🚀 COSMOS: Compressed and Smooth Latent Space for Text Diffusion Modeling

This repository contains the official implementation for our paper Compressed and Smooth Latent Space for Text Diffusion Modeling, which was accepted as a poster at NeurIPS 2025.

While autoregressive models dominate text generation, their sequential nature leads to slow decoding and challenges in maintaining global coherence. Diffusion models offer a parallelizable alternative, but their application to text is hindered by the high dimensionality of token-level representations.

We introduce COSMOS, a novel approach that operates entirely in a compressed, smooth latent space. This space is learned using an autoencoder trained for both token-level reconstruction and alignment with a pretrained language encoder, providing robust semantic grounding. Our method allows for an 8x compression of text representations while maintaining high quality, achieving comparable or superior results to strong baselines.

🔧 Environment Setup

To get started, set up a virtual environment and install the required dependencies using uv:

# Install uv (if not already installed)
curl -LsSf https://astral.sh/uv/install.sh | sh

# Create and activate virtual environment
uv venv .venv
source .venv/bin/activate

# Set the project root directory
export PROJECT_ROOT=$(pwd)

# Install dependencies
uv sync

You will also need to authorize with Weights & Biases for experiment tracking:

wandb login

📊 Dataset Preparation

For convenience, all datasets used in the paper have been pre-processed and are available on the Hugging Face Hub. We recommend using these pre-processed datasets. You can find all of them here: bayes-group-diffusion/datasets.

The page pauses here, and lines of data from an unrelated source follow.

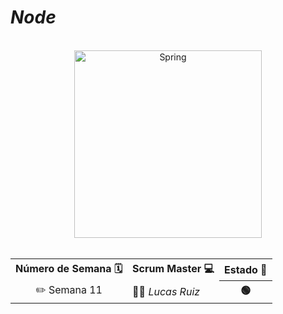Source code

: # *Node*

<br>

<div align="center">
<img src="https://media2.giphy.com/media/kdFc8fubgS31b8DsVu/giphy.gif?cid=6c09b952nsimftv927c7wp77l1nf12ldkvarhx4dme3op7ou&ep=v1_internal_gif_by_id&rid=giphy.gif&ct=s" alt="Spring" width="300" height="300">
</div>  

<br>

  <table align="center">
	<tr>
		<th>Número de Semana 🗓️ </th>
		<th>Scrum Master 💻</th>
    <th>Estado 🚀 </th>
  </tr>
   	<tr>
		<td align="center">✏️ Semana 11</td>
		<td>👨‍💻<em>  Lucas Ruiz </em></td>
		<th> 🟢 </th>
   	</tr>
</table>
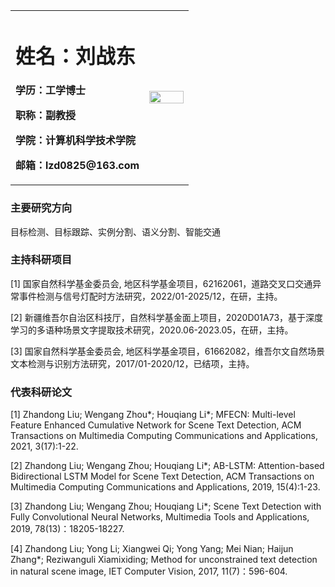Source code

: 
<div>
<table border="0">
  <tr>
    <td width="75%">
      <h1>姓名：刘战东</h1>
      <p><b>学历：工学博士</b></p>
      <p><b>职称：副教授 </b></p>
      <p><b>学院：计算机科学技术学院 </b></p>
      <p><b>邮箱：lzd0825@163.com</b></p>
    </td>
    <td width="25%">
      <img src="/my.jpg" width="100%">
    </td>
  </tr>
</table>
</div>

### 主要研究方向 
目标检测、目标跟踪、实例分割、语义分割、智能交通

### 主持科研项目 
[1] 国家自然科学基金委员会, 地区科学基金项目，62162061，道路交叉口交通异常事件检测与信号灯配时方法研究，2022/01-2025/12，在研，主持。

[2] 新疆维吾尔自治区科技厅，自然科学基金面上项目，2020D01A73，基于深度学习的多语种场景文字提取技术研究，2020.06-2023.05，在研，主持。

[3] 国家自然科学基金委员会, 地区科学基金项目，61662082，维吾尔文自然场景文本检测与识别方法研究，2017/01-2020/12，已结项，主持。

### 代表科研论文
[1] Zhandong Liu; Wengang Zhou*; Houqiang Li*; MFECN: Multi-level Feature Enhanced Cumulative Network for Scene Text Detection, ACM Transactions on Multimedia Computing Communications and Applications, 2021, 3(17):1-22. 

[2] Zhandong Liu; Wengang Zhou; Houqiang Li*; AB-LSTM: Attention-based Bidirectional LSTM Model for Scene Text Detection, ACM Transactions on Multimedia Computing Communications and Applications, 2019, 15(4):1-23.

[3] Zhandong Liu; Wengang Zhou; Houqiang Li*; Scene Text Detection with Fully Convolutional Neural Networks, Multimedia Tools and Applications, 2019, 78(13)：18205-18227.

[4] Zhandong Liu; Yong Li; Xiangwei Qi; Yong Yang; Mei Nian; Haijun Zhang*; Reziwanguli Xiamixiding; Method for unconstrained text detection in natural scene image, IET Computer Vision, 2017, 11(7)：596-604.
 
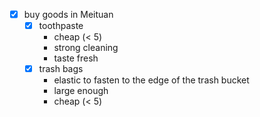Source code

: - [x] buy goods in Meituan
  - [x] toothpaste
    - cheap (< 5)
    - strong cleaning
    - taste fresh 
  - [x] trash bags
    - elastic to fasten to the edge of the trash bucket
    - large enough
    - cheap (< 5) 
<!--stackedit_data:
eyJoaXN0b3J5IjpbLTEyODgyNDUwOTVdfQ==
-->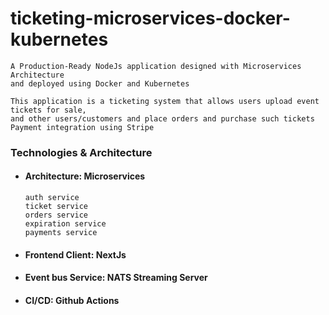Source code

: # ticketing-microservices-docker-kubernetes 

    A Production-Ready NodeJs application designed with Microservices Architecture
    and deployed using Docker and Kubernetes

    This application is a ticketing system that allows users upload event tickets for sale, 
    and other users/customers and place orders and purchase such tickets Payment integration using Stripe

### Technologies & Architecture

- #### Architecture: Microservices
      auth service
      ticket service
      orders service
      expiration service
      payments service

- #### Frontend Client: NextJs
- #### Event bus Service: NATS Streaming Server
- #### CI/CD: Github Actions

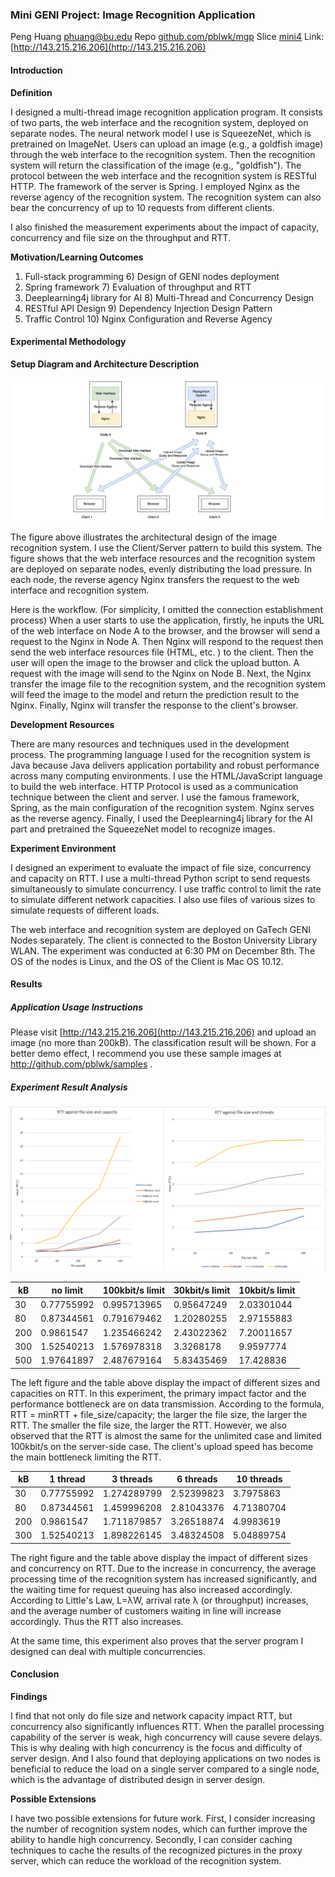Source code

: ### Mini GENI Project: Image Recognition Application

Peng Huang phuang@bu.edu Repo [github.com/pblwk/mgp](github.com/pblwk/mgp)  Slice [mini4](https://portal.geni.net/secure/slice.php?slice_id=e4f16380-bbad-4901-a24d-402cc4c57aed)   Link: [http://143.215.216.206](http://143.215.216.206)

#### Introduction

**Definition** 

I designed a multi-thread image recognition application program. It consists of two parts, the web interface and the recognition system, deployed on separate nodes. The neural network model I use is SqueezeNet, which is pretrained on ImageNet. Users can upload an image (e.g., a goldfish image) through the web interface to the recognition system. Then the recognition system will return the classification of the image (e.g., "goldfish"). The protocol between the web interface and the recognition system is RESTful HTTP. The framework of the server is Spring. I employed Nginx as the reverse agency of the recognition system. The recognition system can also bear the concurrency of up to 10 requests from different clients.

I also finished the measurement experiments about the impact of capacity, concurrency and file size on the throughput and RTT. 

**Motivation/Learning Outcomes**

1) Full-stack programming           6) Design of GENI nodes deployment
2) Spring framework                     7) Evaluation of throughput and RTT
3) Deeplearning4j library for AI   8) Multi-Thread and Concurrency Design
4) RESTful API Design                    9) Dependency Injection Design Pattern
5) Traffic Control                           10) Nginx Configuration and Reverse Agency

#### Experimental Methodology

**Setup Diagram and Architecture Description** 

![image-20221208220659466](.report.assets/image-20221208220659466.png)



The figure above illustrates the architectural design of the image recognition system. I use the Client/Server pattern to build this system. The figure shows that the web interface resources and the recognition system are deployed on separate nodes, evenly distributing the load pressure. In each node, the reverse agency Nginx transfers the request to the web interface and recognition system. 

Here is the workflow. (For simplicity, I omitted the connection establishment process) When a user starts to use the application, firstly, he inputs the URL of the web interface on Node A to the browser, and the browser will send a request to the Nginx in Node A. Then Nginx will respond to the request then send the web interface resources file (HTML, etc. ) to the client. Then the user will open the image to the browser and click the upload button. A request with the image will send to the Nginx on Node B. Next, the Nginx transfer the image file to the recognition system, and the recognition system will feed the image to the model and return the prediction result to the Nginx. Finally, Nginx will transfer the response to the client's browser.

**Development Resources** 

There are many resources and techniques used in the development process. The programming language I used for the recognition system is Java because Java delivers application portability and robust performance across many computing environments. I use the HTML/JavaScript language to build the web interface. HTTP Protocol is used as a communication technique between the client and server. I use the famous framework, Spring, as the main configuration of the recognition system. Nginx serves as the reverse agency. Finally, I used the Deeplearning4j library for the AI part and pretrained the SqueezeNet model to recognize images.

**Experiment Environment** 

I designed an experiment to evaluate the impact of file size, concurrency and capacity on RTT. I use a multi-thread Python script to send requests simultaneously to simulate concurrency. I use traffic control to limit the rate to simulate different network capacities. I also use files of various sizes to simulate requests of different loads. 

The web interface and recognition system are deployed on GaTech GENI Nodes separately. The client is connected to the Boston University Library WLAN. The experiment was conducted at 6:30 PM on December 8th. The OS of the nodes is Linux, and the OS of the Client is Mac OS 10.12. 

#### Results

##### Application Usage Instructions
Please visit [http://143.215.216.206](http://143.215.216.206) and upload an image (no more than 200kB). The classification result will be shown. For a better demo effect, I recommend you use these sample images at http://github.com/pblwk/samples .

##### Experiment Result Analysis
![image-20221208210529883](.report.assets/image-20221208210529883.png)

| kB   | no limit   | 100kbit/s limit | 30kbit/s limit | 10kbit/s limit |
| ---- | ---------- | --------------- | -------------- | -------------- |
| 30   | 0.77755992 | 0.995713965     | 0.95647249     | 2.03301044     |
| 80   | 0.87344561 | 0.791679462     | 1.20280255     | 2.97155883     |
| 200  | 0.9861547  | 1.235466242     | 2.43022362     | 7.20011657     |
| 300  | 1.52540213 | 1.576978318     | 3.3268178      | 9.9597774      |
| 500  | 1.97641897 | 2.487679164     | 5.83435469     | 17.428836      |

The left figure and the table above display the impact of different sizes and capacities on RTT. In this experiment, the primary impact factor and the performance bottleneck are on data transmission. According to the formula, RTT = minRTT + file_size/capacity; the larger the file size, the larger the RTT. The smaller the file size, the larger the RTT. However, we also observed that the RTT is almost the same for the unlimited case and limited 100kbit/s on the server-side case. The client's upload speed has become the main bottleneck limiting the RTT.

| kB   | 1 thread   | 3 threads   | 6 threads  | 10 threads |
| ---- | ---------- | ----------- | ---------- | ---------- |
| 30   | 0.77755992 | 1.274289799 | 2.52399823 | 3.7975863  |
| 80   | 0.87344561 | 1.459996208 | 2.81043376 | 4.71380704 |
| 200  | 0.9861547  | 1.711879857 | 3.26518874 | 4.9983619  |
| 300  | 1.52540213 | 1.898226145 | 3.48324508 | 5.04889754 |

The right figure and the table above display the impact of different sizes and concurrency on RTT. Due to the increase in concurrency, the average processing time of the recognition system has increased significantly, and the waiting time for request queuing has also increased accordingly. According to Little's Law, L=λW, arrival rate λ (or throughput) increases, and the average number of customers waiting in line will increase accordingly. Thus the RTT also increases.

At the same time, this experiment also proves that the server program I designed can deal with multiple concurrencies.

#### Conclusion
**Findings** 

I find that not only do file size and network capacity impact RTT, but concurrency also significantly influences RTT. When the parallel processing capability of the server is weak, high concurrency will cause severe delays. This is why dealing with high concurrency is the focus and difficulty of server design. And I also found that deploying applications on two nodes is beneficial to reduce the load on a single server compared to a single node, which is the advantage of distributed design in server design.

**Possible Extensions** 

I have two possible extensions for future work. First, I consider increasing the number of recognition system nodes, which can further improve the ability to handle high concurrency. Secondly, I can consider caching techniques to cache the results of the recognized pictures in the proxy server, which can reduce the workload of the recognition system.













#### 
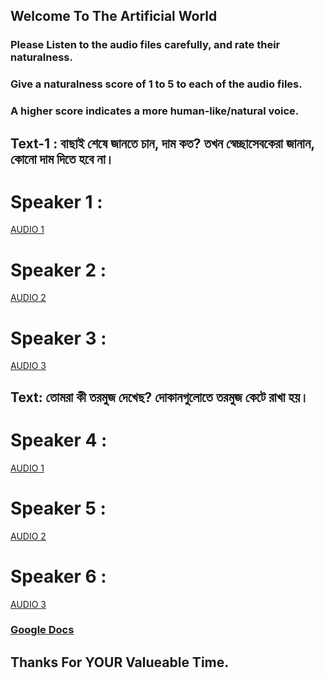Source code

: ## Welcome To The Artificial World



### Please Listen to the audio files carefully, and rate their naturalness. 
### Give a naturalness score of 1 to 5 to each of the audio files.
### A higher score indicates a more human-like/natural voice.

## Text-1 : বাছাই শেষে জানতে চান, দাম কত? তখন স্বেচ্ছাসেবকেরা জানান, কোনো দাম দিতে হবে না।

# Speaker 1 :
<a href="https://user-images.githubusercontent.com/70447689/156895694-161e9974-2b5b-42f3-bc72-d6cf0431f543.mp4"> AUDIO 1 </a>
# Speaker 2 :
<a href="https://user-images.githubusercontent.com/70447689/156895704-426d1e6f-3f3a-4e11-9db4-25f826d048ef.mp4"> AUDIO 2 </a>
# Speaker 3 :
<a href="https://user-images.githubusercontent.com/70447689/156895706-b15c2eaf-9867-4b22-9d6a-8753090fd1ad.mp4"> AUDIO 3 </a>


## Text: তোমরা কী তরমুজ দেখেছ? দোকানগুলোতে তরমুজ কেটে রাখা হয়।

# Speaker 4 : 
<a href="https://user-images.githubusercontent.com/70447689/156935397-82509427-1f17-49dd-b32c-0527220eadb9.mp4"> AUDIO 1 </a>
# Speaker 5 :
<a href="https://user-images.githubusercontent.com/70447689/156935400-52ddb518-922b-4c65-888a-171fdb7029d5.mp4"> AUDIO 2 </a>
# Speaker 6 : 
<a href="https://user-images.githubusercontent.com/70447689/156935405-65638cc5-e575-4c24-8bbe-2cb4d87cc78b.mp4"> AUDIO 3 </a>



### <a href="https://forms.gle/fhpd1Q9arLFxbxMi9"> Google Docs </a> 





## Thanks For YOUR Valueable Time.


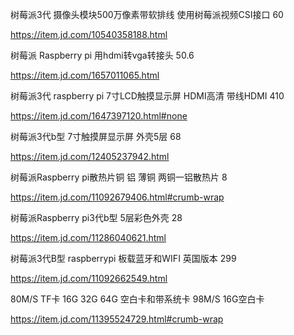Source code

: 树莓派3代 摄像头模块500万像素带软排线 使用树莓派视频CSI接口   60

https://item.jd.com/10540358188.html

树莓派 Raspberry pi 用hdmi转vga转接头  50.6

https://item.jd.com/1657011065.html

树莓派3代 raspberry pi 7寸LCD触摸显示屏 HDMI高清  带线HDMI  410

https://item.jd.com/1647397120.html#none

树莓派3代b型 7寸触摸屏显示屏 外壳5层  68

https://item.jd.com/12405237942.html

树莓派Raspberry pi散热片铜 铝 薄铜 两铜一铝散热片  8

https://item.jd.com/11092679406.html#crumb-wrap

树莓派Raspberry pi3代b型 5层彩色外壳  28

https://item.jd.com/11286040621.html

树莓派3代B型 raspberrypi 板载蓝牙和WIFI 英国版本  299

https://item.jd.com/11092662549.html

80M/S TF卡 16G 32G 64G 空白卡和带系统卡 98M/S 16G空白卡

https://item.jd.com/11395524729.html#crumb-wrap
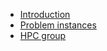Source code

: * [Introduction](main.md)
* [Problem instances](instances.md)
* [HPC group](https://www.fing.edu.uy/inco/grupos/cecal/hpc/)

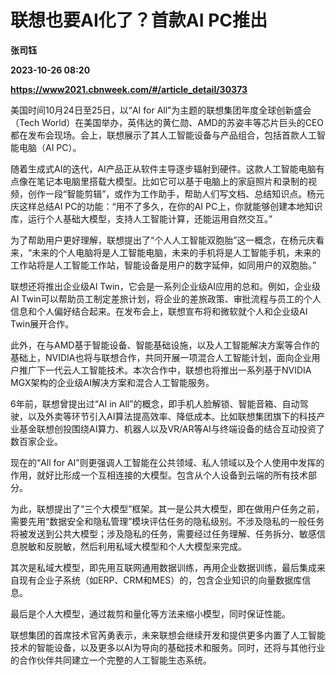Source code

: # 联想也要AI化了？首款AI PC推出
**张司钰**

**2023-10-26 08:20**

**https://www2021.cbnweek.com/#/article_detail/30373**

美国时间10月24日至25日，以“AI for All”为主题的联想集团年度全球创新盛会（Tech World）在美国举办，英伟达的黄仁勋、AMD的苏姿丰等芯片巨头的CEO都在发布会现场。会上，联想展示了其人工智能设备与产品组合，包括首款人工智能电脑（AI PC）。

随着生成式AI的迭代，AI产品正从软件主导逐步辐射到硬件。这款人工智能电脑有点像在笔记本电脑里搭载大模型。比如它可以基于电脑上的家庭照片和录制的视频，创作一段“智能剪辑”，或作为工作助手，帮助人们写文档、总结知识点。杨元庆这样总结AI PC的功能：“用不了多久，在你的AI PC上，你就能够创建本地知识库，运行个人基础大模型，支持人工智能计算，还能运用自然交互。”

为了帮助用户更好理解，联想提出了“个人人工智能双胞胎”这一概念，在杨元庆看来，“未来的个人电脑将是人工智能电脑，未来的手机将是人工智能手机，未来的工作站将是人工智能工作站，智能设备是用户的数字延伸，如同用户的双胞胎。”

联想还将推出企业级AI Twin，它会是一系列企业级AI应用的总和。例如，企业级AI Twin可以帮助员工制定差旅计划，将企业的差旅政策、审批流程与员工的个人信息和个人偏好结合起来。在发布会上，联想宣布将和微软就个人和企业级AI Twin展开合作。

此外，在与AMD基于智能设备、智能基础设施，以及人工智能解决方案等合作的基础上，NVIDIA也将与联想合作，共同开展一项混合人工智能计划，面向企业用户推广下一代云人工智能技术。本次合作中，联想也将推出一系列基于NVIDIA MGX架构的企业级AI解决方案和混合人工智能服务。

6年前，联想曾提出过“AI in All”的概念，即手机人脸解锁、智能音箱、自动驾驶，以及外卖等环节引入AI算法提高效率、降低成本。比如联想集团旗下的科技产业基金联想创投围绕AI算力、机器人以及VR/AR等AI与终端设备的结合互动投资了数百家企业。

现在的“All for AI”则更强调人工智能在公共领域、私人领域以及个人使用中发挥的作用，就好比形成一个互相连接的大模型。包含从个人设备到云端的所有技术部分。

为此，联想提出了“三个大模型”框架。其一是公共大模型，即在做用户任务之前，需要先用“数据安全和隐私管理”模块评估任务的隐私级别。不涉及隐私的一般任务将被发送到公共大模型；涉及隐私的任务，需要经过任务理解、任务拆分、敏感信息脱敏和反脱敏，然后利用私域大模型和个人大模型来完成。

其次是私域大模型，即先用互联网通用数据训练，再用企业数据训练，最后集成来自现有企业子系统（如ERP、CRM和MES）的，包含企业知识的向量数据库信息。

最后是个人大模型，通过裁剪和量化等方法来缩小模型，同时保证性能。

联想集团的首席技术官芮勇表示，未来联想会继续开发和提供更多内置了人工智能技术的智能设备，以及更多以AI为导向的基础技术和服务。同时，还将与其他行业的合作伙伴共同建立一个完整的人工智能生态系统。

The training scripts will automatically download and save them in the data directory. You just need to ensure the dataset in your configuration file (conf/config.yaml) points to the correct dataset. For example, for rocstories:

# in conf/config.yaml
- dataset: "rocstories"

# or uv run python -m utils.load_to_hub --config_path ../conf/ --load_from_hub
python -m utils.load_to_hub --config_path ../conf/ --load_from_hub

To use other datasets, update the configuration file accordingly:

# in conf/config.yaml
- dataset: "wikipedia" # or "openwebtext-128", "openwebtext-512"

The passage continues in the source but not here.